An ex-boxer who saw his title shot vanish when robot combat superseded human endeavours, he’s now peddling scrap metal town-to-town, pimping lacklustre ’bots in shabby slugging contests.
Heavily in debt, his relationship with unlikely gym-owner Bailey (Lost’s Evangeline Lily) has ground to a halt and he’s just been landed with his estranged 10-year-old son (Dakota Goyo), a stubborn introvert who insists Charlie rebuilds an outmoded robot and trains him up…
Brought to director Shawn Levy (Night At The Museum, Date Night) by Steven Spielberg, Real Steel combines the Beard’s love of droids (*batteries not included, Transformers) with his fondness for examining splintered families and childhood trauma.

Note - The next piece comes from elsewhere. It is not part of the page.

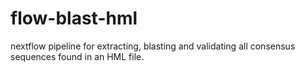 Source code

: # flow-blast-hml
nextflow pipeline for extracting, blasting and validating all consensus sequences found in an HML file.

It is, at heart, a fatherand- son-bond-on-the-road movie – albeit punctuated by crunching fight scenes as 2000lb machines spill buckets of hydraulic fluid – though it also bobs and weaves through every sports movie cliché en route to a rousing finale.
Levy spent six months retooling the script and you can’t help thinking he watched Over The Top and Rocky IV during that time.
With its tale of redemption, reconnection and triumphant underdogs interwoven with seamless effects boasting a palpable physicality (four of the 19 ’bots were constructed, full-size, at $500,000 apiece), Real Steel does nothing new but does it well. Jackman’s solid, the kid’s likeable and the climactic fight is a prize winner.
Only those with a heart of tin could resist.